When Sam was six days old, Mary awoke to the tiny face of impatient four year old sitting cross legged on her bed staring at her.
"Good morning, Dean."
"Hi!"' Dean smiled. "Are you awake now?"
"Mmhmm," Mary said stretching. "I am."
"Daddy said not to wake you up," Dean said bouncing up onto his knees. "So I just watched you until you waked up."
"Oh," Mary replied. "Alright."
"You should go downstairs," Dean said. "Daddy's trying to make breakfast and I think he's gonna burn the house down."
"Right,"' Mary sat up and pulled the covers off. "Let's go get Sammy and head downstairs."

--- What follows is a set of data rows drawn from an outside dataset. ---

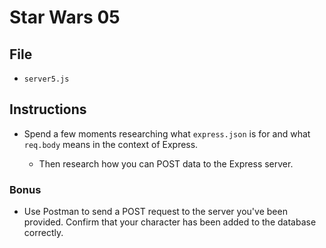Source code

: # Star Wars 05

## File

- `server5.js`

## Instructions

- Spend a few moments researching what `express.json` is for and what `req.body` means in the context of Express.

  - Then research how you can POST data to the Express server.

### Bonus

- Use Postman to send a POST request to the server you've been provided. Confirm that your character has been added to the database correctly.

"Sam's in the baby jail downstairs," Dean said scurrying around the bed to meet his mom and take her hand. "Daddy bringed him downstairs cuz he was crying."

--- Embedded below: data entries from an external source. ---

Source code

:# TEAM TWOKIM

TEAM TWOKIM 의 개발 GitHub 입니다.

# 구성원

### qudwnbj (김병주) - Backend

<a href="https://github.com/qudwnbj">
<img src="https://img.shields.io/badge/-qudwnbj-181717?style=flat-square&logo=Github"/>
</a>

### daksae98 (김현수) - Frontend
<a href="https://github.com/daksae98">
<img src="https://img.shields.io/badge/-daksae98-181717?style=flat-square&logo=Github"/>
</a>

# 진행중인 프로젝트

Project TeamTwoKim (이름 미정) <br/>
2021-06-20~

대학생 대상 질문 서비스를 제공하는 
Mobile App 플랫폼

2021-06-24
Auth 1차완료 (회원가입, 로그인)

"He's in the playpen?" Mary smiled. "It's not baby jail."
"That's what Daddy calls it," Dean continued. "Already today he woked up and squirmed a little bit, and then he cried, and then he had a bottle, and then he went back to sleep."

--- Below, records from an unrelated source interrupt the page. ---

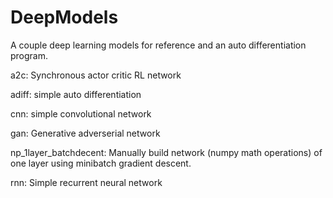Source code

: # DeepModels
A couple deep learning models for reference and an auto differentiation program.

a2c: Synchronous actor critic RL network

adiff: simple auto differentiation

cnn: simple convolutional network

gan: Generative adverserial network

np_1layer_batchdecent: Manually build network (numpy math operations) of one layer using minibatch gradient descent.

rnn: Simple recurrent neural network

"He doesn't really do very much does he?" Mary laughed as Dean lead her down the hall to the stairs.
"No," Dean shook his head. "You should carry me."
"No," Mary yawned. "You're a big boy, you can walk down the stairs."
"You carry Sam," Dean pouted.
"Sam can't walk," Mary explained. "You can, kiddo."
Dean pouted and crossed his arms across his chest and stormed down the stairs. Mary couldn't help but laugh at her older boy. He was doing really well at understanding that Sam needed her too, but sometimes he just wanted to be babied. It was cute, but Mary knew if she gave in too often he'd never stop.
"I told him not to wake you up," John said shaking his head as Mary walked up behind him and pressed a kiss into his cheek.
"He didn't," Mary whispered. "He just sat on the bed and stared at me until I woke up."
"That's..." John laughed.
"Super creepy," Mary smiled. "Nothing like waking up to a face right in your face. I heard you that you were burning the house down."
"I'm making french toast," John defended. "I got blueberries and whipped cream and everything. There's sausage and bacon on the counter."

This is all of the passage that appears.